Struggling with his tie as he was rushing out of the door, he almost collided with a neighbor from next door who gave him a nasty look. "Three years ago, she'd smile and say, 'It's nothing!'" Sulley thought to himself. He felt like money had not changed him a little bit, but it changed others, especially his not-so-rich neighbors, in how they treated him. As he was getting on the elevator to go downstairs, he couldn't let go of the notion that not moving out from this blue-collar neighborhood in the first place was a mistake; but then again, he thought, moving to a snobby neighborhood like the one Mike had moved to would probably be worse.

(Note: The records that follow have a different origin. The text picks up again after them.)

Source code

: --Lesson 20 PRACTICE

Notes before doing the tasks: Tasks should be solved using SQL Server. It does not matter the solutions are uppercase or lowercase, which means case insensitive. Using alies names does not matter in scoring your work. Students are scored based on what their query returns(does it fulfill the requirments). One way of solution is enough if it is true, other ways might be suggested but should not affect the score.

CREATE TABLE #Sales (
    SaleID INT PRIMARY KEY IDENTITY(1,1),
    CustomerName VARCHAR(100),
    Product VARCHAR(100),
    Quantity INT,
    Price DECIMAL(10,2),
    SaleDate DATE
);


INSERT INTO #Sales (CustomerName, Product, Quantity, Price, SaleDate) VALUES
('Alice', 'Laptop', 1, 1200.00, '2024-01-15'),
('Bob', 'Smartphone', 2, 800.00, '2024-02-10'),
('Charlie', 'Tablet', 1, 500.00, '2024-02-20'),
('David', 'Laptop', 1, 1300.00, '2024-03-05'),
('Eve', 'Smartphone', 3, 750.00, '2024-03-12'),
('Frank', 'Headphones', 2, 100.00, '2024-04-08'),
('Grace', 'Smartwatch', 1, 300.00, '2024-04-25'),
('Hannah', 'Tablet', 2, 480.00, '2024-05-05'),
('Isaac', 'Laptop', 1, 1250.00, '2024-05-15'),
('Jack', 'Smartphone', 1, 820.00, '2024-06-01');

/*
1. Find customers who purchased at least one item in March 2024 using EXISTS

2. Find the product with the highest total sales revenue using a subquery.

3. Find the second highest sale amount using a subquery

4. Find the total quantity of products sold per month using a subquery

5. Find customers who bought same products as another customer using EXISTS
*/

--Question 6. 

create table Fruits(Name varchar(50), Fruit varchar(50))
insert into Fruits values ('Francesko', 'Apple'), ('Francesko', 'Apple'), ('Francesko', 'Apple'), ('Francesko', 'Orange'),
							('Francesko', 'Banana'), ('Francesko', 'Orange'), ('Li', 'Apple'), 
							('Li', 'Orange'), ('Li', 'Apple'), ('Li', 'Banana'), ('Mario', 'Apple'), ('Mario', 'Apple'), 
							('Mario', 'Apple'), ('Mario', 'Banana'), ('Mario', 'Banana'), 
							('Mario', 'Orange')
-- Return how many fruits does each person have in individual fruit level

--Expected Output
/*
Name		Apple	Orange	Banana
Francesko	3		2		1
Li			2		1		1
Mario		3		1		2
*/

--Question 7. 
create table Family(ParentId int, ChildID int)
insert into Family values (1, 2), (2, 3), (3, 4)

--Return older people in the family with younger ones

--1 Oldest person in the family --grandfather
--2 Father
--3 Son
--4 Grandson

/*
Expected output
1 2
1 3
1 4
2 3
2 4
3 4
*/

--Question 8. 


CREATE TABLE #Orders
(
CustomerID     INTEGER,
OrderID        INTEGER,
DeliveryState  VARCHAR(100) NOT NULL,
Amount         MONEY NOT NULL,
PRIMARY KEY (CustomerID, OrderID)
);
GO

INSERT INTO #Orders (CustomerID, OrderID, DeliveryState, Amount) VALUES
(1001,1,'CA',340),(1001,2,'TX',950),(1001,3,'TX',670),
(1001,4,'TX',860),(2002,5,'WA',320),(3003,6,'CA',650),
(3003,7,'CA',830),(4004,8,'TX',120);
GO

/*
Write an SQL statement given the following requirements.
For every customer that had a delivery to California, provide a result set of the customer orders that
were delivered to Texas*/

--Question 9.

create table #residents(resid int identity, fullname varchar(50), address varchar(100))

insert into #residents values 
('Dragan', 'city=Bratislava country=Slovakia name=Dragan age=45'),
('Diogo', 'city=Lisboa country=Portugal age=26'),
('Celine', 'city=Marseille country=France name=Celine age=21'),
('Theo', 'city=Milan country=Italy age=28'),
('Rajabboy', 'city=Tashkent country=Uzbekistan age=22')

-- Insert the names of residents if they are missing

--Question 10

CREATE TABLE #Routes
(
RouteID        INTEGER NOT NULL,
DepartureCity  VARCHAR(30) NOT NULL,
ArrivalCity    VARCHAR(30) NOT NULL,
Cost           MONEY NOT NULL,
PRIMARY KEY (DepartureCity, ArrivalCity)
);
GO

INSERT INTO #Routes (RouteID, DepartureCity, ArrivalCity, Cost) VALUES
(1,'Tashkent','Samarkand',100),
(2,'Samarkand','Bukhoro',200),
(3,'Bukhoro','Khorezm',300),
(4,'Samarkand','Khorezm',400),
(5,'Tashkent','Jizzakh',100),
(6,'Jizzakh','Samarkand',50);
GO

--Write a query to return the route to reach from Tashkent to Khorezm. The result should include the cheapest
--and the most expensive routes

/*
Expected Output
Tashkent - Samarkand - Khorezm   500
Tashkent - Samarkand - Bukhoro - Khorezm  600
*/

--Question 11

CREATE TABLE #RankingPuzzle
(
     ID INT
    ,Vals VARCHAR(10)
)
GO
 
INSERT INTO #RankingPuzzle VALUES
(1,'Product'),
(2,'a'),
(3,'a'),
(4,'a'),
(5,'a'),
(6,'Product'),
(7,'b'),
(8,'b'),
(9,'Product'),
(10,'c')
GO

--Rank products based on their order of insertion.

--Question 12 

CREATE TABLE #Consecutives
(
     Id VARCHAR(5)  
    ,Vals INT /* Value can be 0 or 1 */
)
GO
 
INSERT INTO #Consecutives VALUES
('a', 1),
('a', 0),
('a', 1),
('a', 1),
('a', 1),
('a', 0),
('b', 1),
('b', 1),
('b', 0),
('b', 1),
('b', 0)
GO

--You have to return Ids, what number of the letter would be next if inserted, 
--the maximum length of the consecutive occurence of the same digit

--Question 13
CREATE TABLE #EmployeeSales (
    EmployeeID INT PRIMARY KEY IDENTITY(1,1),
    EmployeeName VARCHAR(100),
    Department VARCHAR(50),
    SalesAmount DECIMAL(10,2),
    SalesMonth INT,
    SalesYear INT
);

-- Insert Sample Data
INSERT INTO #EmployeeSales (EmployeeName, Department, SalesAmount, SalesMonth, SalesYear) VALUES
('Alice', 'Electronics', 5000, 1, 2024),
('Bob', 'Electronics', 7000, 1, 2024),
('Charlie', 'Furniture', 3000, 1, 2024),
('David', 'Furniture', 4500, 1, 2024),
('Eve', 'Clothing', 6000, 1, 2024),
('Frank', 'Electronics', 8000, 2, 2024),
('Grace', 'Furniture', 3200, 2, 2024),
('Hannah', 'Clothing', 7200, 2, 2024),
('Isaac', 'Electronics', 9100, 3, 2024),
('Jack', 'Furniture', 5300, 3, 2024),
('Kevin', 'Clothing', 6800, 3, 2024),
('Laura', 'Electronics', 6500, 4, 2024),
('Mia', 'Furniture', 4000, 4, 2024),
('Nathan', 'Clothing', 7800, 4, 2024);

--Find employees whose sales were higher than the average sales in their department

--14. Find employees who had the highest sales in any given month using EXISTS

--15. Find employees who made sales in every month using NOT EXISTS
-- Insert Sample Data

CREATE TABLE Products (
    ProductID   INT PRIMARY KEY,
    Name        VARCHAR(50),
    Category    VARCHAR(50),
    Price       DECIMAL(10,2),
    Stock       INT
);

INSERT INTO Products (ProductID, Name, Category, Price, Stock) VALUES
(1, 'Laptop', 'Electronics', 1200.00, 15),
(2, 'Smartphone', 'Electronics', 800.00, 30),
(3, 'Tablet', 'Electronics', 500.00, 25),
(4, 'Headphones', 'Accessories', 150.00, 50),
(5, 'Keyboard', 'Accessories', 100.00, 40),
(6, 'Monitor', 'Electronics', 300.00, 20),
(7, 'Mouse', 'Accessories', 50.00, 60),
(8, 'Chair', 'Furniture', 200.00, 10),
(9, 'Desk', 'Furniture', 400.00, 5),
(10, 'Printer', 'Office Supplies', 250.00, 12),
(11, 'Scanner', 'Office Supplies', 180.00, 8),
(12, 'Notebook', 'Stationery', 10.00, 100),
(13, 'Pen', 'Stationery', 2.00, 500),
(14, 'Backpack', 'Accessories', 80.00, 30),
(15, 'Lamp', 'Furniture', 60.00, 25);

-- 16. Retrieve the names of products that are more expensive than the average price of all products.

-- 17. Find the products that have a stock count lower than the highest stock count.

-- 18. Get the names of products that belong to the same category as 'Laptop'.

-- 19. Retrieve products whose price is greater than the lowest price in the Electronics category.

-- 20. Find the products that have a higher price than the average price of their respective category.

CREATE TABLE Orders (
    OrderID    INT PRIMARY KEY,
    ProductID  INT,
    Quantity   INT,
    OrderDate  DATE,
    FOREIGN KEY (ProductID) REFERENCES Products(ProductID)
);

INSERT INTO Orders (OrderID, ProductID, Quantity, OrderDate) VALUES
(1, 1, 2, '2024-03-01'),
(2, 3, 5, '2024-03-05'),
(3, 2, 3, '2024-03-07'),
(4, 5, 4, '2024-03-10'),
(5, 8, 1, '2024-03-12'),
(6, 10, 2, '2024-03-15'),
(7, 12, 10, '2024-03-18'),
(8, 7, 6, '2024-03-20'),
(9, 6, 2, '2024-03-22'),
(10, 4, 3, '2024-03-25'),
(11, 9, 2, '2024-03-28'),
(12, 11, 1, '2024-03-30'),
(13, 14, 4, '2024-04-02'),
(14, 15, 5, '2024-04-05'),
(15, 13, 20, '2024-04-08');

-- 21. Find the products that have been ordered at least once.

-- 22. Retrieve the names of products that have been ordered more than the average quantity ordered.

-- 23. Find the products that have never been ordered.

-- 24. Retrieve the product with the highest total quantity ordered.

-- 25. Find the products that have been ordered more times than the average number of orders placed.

Already on the street, he realized he was running late for the meeting and hailed a taxi instead of walking to work like he would on any other day. The inside of the cab smelled like a morning after a wild bachelor party, and the driver whose English he could barely understand over his strong accent was trying to engage in small-talk about running a business in a conspicuous effort to secure a fat tip from the rich guy. Sulley wasn't completely novice to these practices as he had been a scaring celebrity before, but it felt different this time. It had been yet another reminder that he was no longer one of "them" ordinary people. The realization, had he had more time to contemplate on it, would have probably made him feel depressed, but the ringing of his cellphone cut the thought short.

"Hello?" he answered feebly.

"Where are you?" Mike's voice roared through the speaker.

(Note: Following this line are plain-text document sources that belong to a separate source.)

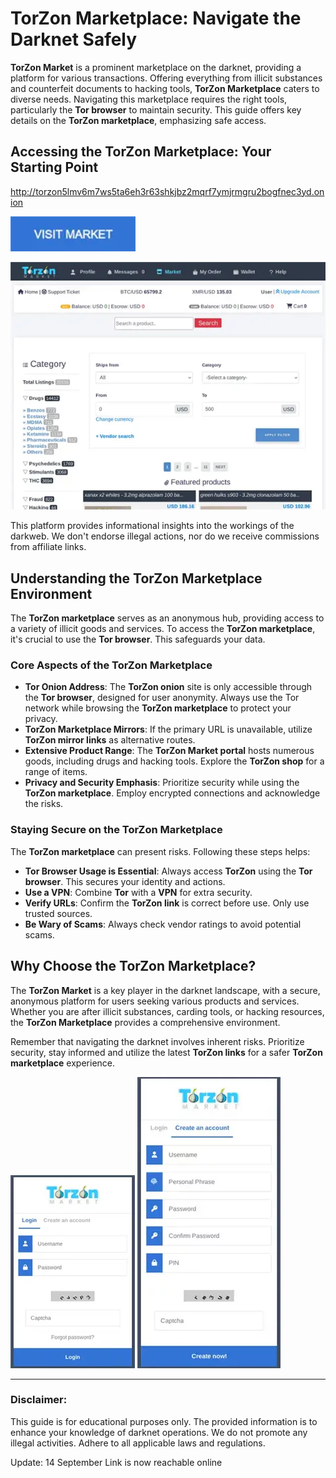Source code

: # TorZon Marketplace: Navigate the Darknet Safely

**TorZon Market** is a prominent marketplace on the darknet, providing a platform for various transactions. Offering everything from illicit substances and counterfeit documents to hacking tools, **TorZon Marketplace** caters to diverse needs. Navigating this marketplace requires the right tools, particularly the **Tor browser** to maintain security. This guide offers key details on the **TorZon marketplace**, emphasizing safe access.

## Accessing the TorZon Marketplace: Your Starting Point

http://torzon5lmv6m7ws5ta6eh3r63shkjbz2mqrf7ymjrmgru2bogfnec3yd.onion

[<img src="/img/opaque.webp" width="200">](http://torzon5lmv6m7ws5ta6eh3r63shkjbz2mqrf7ymjrmgru2bogfnec3yd.onion)

<a href="http://torzon5lmv6m7ws5ta6eh3r63shkjbz2mqrf7ymjrmgru2bogfnec3yd.onion"><img src="/img/gap.webp" alt="TorZon Marketplace" style="max-width: 100%;"></a>

This platform provides informational insights into the workings of the darkweb. We don't endorse illegal actions, nor do we receive commissions from affiliate links.

## Understanding the TorZon Marketplace Environment

The **TorZon marketplace** serves as an anonymous hub, providing access to a variety of illicit goods and services. To access the **TorZon marketplace**, it's crucial to use the **Tor browser**. This safeguards your data.

### Core Aspects of the TorZon Marketplace

*   **Tor Onion Address**: The **TorZon onion** site is only accessible through the **Tor browser**, designed for user anonymity. Always use the Tor network while browsing the **TorZon marketplace** to protect your privacy.
*   **TorZon Marketplace Mirrors**: If the primary URL is unavailable, utilize **TorZon mirror links** as alternative routes.
*   **Extensive Product Range**: The **TorZon Market portal** hosts numerous goods, including drugs and hacking tools. Explore the **TorZon shop** for a range of items.
*   **Privacy and Security Emphasis**: Prioritize security while using the **TorZon marketplace**. Employ encrypted connections and acknowledge the risks.

### Staying Secure on the TorZon Marketplace

The **TorZon marketplace** can present risks. Following these steps helps:

*   **Tor Browser Usage is Essential**: Always access **TorZon** using the **Tor browser**. This secures your identity and actions.
*   **Use a VPN**: Combine **Tor** with a **VPN** for extra security.
*   **Verify URLs**: Confirm the **TorZon link** is correct before use. Only use trusted sources.
*   **Be Wary of Scams**: Always check vendor ratings to avoid potential scams.

## Why Choose the TorZon Marketplace?

The **TorZon Market** is a key player in the darknet landscape, with a secure, anonymous platform for users seeking various products and services. Whether you are after illicit substances, carding tools, or hacking resources, the **TorZon Marketplace** provides a comprehensive environment.

Remember that navigating the darknet involves inherent risks. Prioritize security, stay informed and utilize the latest **TorZon links** for a safer **TorZon marketplace** experience.

<a href="http://torzon5lmv6m7ws5ta6eh3r63shkjbz2mqrf7ymjrmgru2bogfnec3yd.onion"><img src="/img/windows.webp" alt="TorZon Market Login" style="max-width: 100%;"></a>
<a href="http://torzon5lmv6m7ws5ta6eh3r63shkjbz2mqrf7ymjrmgru2bogfnec3yd.onion"><img src="/img/popup.webp" alt="TorZon Market Register" style="max-width: 100%;"></a>

---

### Disclaimer:

This guide is for educational purposes only. The provided information is to enhance your knowledge of darknet operations. We do not promote any illegal activities. Adhere to all applicable laws and regulations.

Update:  14 September Link is now reachable online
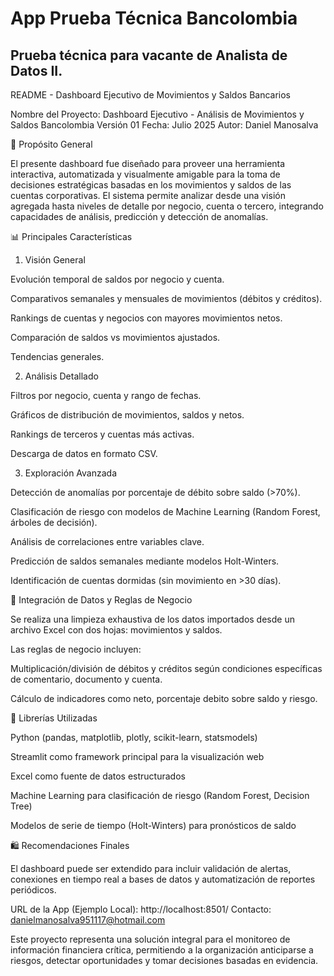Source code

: # App Prueba Técnica Bancolombia
## Prueba técnica para vacante de Analista de Datos II.
README - Dashboard Ejecutivo de Movimientos y Saldos Bancarios

Nombre del Proyecto: Dashboard Ejecutivo - Análisis de Movimientos y Saldos Bancolombia 
Versión 01 
Fecha: Julio 2025
Autor: Daniel Manosalva

📅 Propósito General

El presente dashboard fue diseñado para proveer una herramienta interactiva, automatizada y visualmente amigable para la toma de decisiones estratégicas basadas en los movimientos y saldos de las cuentas corporativas. El sistema permite analizar desde una visión agregada hasta niveles de detalle por negocio, cuenta o tercero, integrando capacidades de análisis, predicción y detección de anomalías.

📊 Principales Características

1. Visión General

Evolución temporal de saldos por negocio y cuenta.

Comparativos semanales y mensuales de movimientos (débitos y créditos).

Rankings de cuentas y negocios con mayores movimientos netos.

Comparación de saldos vs movimientos ajustados.

Tendencias generales.

2. Análisis Detallado

Filtros por negocio, cuenta y rango de fechas.

Gráficos de distribución de movimientos, saldos y netos.

Rankings de terceros y cuentas más activas.

Descarga de datos en formato CSV.

3. Exploración Avanzada

Detección de anomalías por porcentaje de débito sobre saldo (>70%).

Clasificación de riesgo con modelos de Machine Learning (Random Forest, árboles de decisión).

Análisis de correlaciones entre variables clave.

Predicción de saldos semanales mediante modelos Holt-Winters.

Identificación de cuentas dormidas (sin movimiento en >30 días).



🔗 Integración de Datos y Reglas de Negocio

Se realiza una limpieza exhaustiva de los datos importados desde un archivo Excel con dos hojas: movimientos y saldos.

Las reglas de negocio incluyen:

Multiplicación/división de débitos y créditos según condiciones específicas de comentario, documento y cuenta.

Cálculo de indicadores como neto, porcentaje debito sobre saldo y riesgo.

🧰 Librerías Utilizadas

Python (pandas, matplotlib, plotly, scikit-learn, statsmodels)

Streamlit como framework principal para la visualización web

Excel como fuente de datos estructurados

Machine Learning para clasificación de riesgo (Random Forest, Decision Tree)

Modelos de serie de tiempo (Holt-Winters) para pronósticos de saldo


🛍️ Recomendaciones Finales

El dashboard puede ser extendido para incluir validación de alertas, conexiones en tiempo real a bases de datos y automatización de reportes periódicos.

URL de la App (Ejemplo Local): http://localhost:8501/
Contacto: danielmanosalva951117@hotmail.com

Este proyecto representa una solución integral para el monitoreo de información financiera crítica, permitiendo a la organización anticiparse a riesgos, detectar oportunidades y tomar decisiones basadas en evidencia.
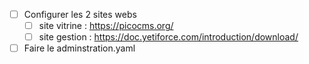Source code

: - [ ] Configurer les 2 sites webs
    - [ ] site vitrine : https://picocms.org/
    - [ ] site gestion : https://doc.yetiforce.com/introduction/download/
- [ ] Faire le adminstration.yaml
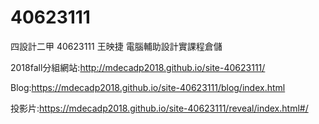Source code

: # 40623111
四設計二甲 40623111 王映捷 電腦輔助設計實課程倉儲


2018fall分組網站:http://mdecadp2018.github.io/site-40623111/

Blog:https://mdecadp2018.github.io/site-40623111/blog/index.html

投影片:https://mdecadp2018.github.io/site-40623111/reveal/index.html#/
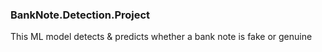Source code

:### BankNote.Detection.Project
This ML model detects &amp; predicts whether a bank note is fake or genuine


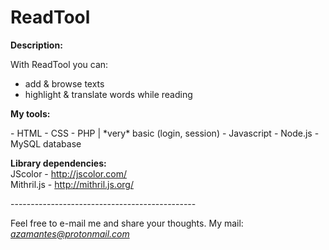 # ReadTool

<p><b>Description:</b></p>
With ReadTool you can:
<ul>
	<li>add & browse texts</li>
	<li>highlight & translate words while reading</li>
</ul>


<p><b>My tools:</b></p>
- HTML
- CSS
- PHP | *very* basic (login, session)
- Javascript
- Node.js
- MySQL database

<b>Library dependencies:</b><br>
JScolor - http://jscolor.com/<br>
Mithril.js - http://mithril.js.org/

<p>----------------------------------------------</p>

Feel free to e-mail me and share your thoughts. My mail: <i>azamantes@protonmail.com</i>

"Good morning to you, too…" Sulley groused in response.

"Ha-ha-ha, mister funny," Mike laughed sarcastically, "the meeting is about to get started. Please, tell me you're not _walking_ to work again…"

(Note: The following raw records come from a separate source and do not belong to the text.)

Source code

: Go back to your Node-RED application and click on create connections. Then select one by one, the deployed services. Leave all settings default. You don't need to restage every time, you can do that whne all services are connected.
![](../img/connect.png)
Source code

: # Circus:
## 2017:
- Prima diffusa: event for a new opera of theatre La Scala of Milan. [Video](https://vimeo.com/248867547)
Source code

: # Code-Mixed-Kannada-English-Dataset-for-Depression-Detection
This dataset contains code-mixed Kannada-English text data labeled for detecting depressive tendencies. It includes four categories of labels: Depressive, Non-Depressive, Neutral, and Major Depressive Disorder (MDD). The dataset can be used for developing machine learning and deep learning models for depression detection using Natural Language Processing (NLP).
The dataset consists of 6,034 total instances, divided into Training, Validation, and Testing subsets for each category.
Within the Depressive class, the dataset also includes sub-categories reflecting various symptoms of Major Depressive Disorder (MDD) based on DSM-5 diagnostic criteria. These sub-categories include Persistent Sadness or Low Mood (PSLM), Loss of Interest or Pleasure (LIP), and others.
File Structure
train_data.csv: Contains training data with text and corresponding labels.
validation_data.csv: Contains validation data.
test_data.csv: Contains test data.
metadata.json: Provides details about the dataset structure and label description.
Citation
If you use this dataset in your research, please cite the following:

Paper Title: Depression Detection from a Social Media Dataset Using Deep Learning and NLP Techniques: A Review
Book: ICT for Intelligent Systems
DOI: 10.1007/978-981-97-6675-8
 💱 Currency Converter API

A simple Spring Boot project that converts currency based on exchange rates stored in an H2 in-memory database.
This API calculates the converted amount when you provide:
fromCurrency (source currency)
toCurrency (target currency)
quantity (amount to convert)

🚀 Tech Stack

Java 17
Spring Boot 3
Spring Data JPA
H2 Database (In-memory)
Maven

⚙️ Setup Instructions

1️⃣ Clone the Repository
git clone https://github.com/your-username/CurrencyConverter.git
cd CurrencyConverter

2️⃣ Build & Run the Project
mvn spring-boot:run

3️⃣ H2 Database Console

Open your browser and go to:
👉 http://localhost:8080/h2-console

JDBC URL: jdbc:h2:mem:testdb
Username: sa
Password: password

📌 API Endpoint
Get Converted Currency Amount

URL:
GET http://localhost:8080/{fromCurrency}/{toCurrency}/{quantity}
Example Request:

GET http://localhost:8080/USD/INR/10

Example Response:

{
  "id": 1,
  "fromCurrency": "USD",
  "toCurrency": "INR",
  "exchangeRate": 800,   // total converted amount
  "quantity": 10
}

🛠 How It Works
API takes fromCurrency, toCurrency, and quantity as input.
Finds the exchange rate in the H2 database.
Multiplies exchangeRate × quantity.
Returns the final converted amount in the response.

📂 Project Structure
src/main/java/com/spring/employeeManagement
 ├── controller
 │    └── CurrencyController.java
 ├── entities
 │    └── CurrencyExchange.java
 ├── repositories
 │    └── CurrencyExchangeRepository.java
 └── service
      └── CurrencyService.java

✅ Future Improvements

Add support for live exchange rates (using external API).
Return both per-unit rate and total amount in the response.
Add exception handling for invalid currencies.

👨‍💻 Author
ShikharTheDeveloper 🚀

"No, I'm in a cab right now. On my way," Sulley explained.

"Great to know you still ignore the fleet of limos our company has," responded Mike with a snide comment.

"I've told you it was a waste of money. We never needed any-"

"Yeah yeah yeah, big boy, just make it here quick," Mike interrupted him and hung up.

He had been like this ever since he moved in with Celia, Sulley thought. Not that he would ever think Celia had a bad influence on Mike; instead, he felt Celia was too meek to constrain Mike's natural abrasive nature, and the lack of restraint kept making Mike continuously more unbearable to anyone but select few.

After a brief attempt at arguing with the not-so-language-fluent driver over change at their destination, Sulley opted to save time over money and let the driver keep the change from a rather large bill, which translated to a very generous tip the guy likely didn't deserve. Mike was already waiting at the gate, tapping his foot nervously.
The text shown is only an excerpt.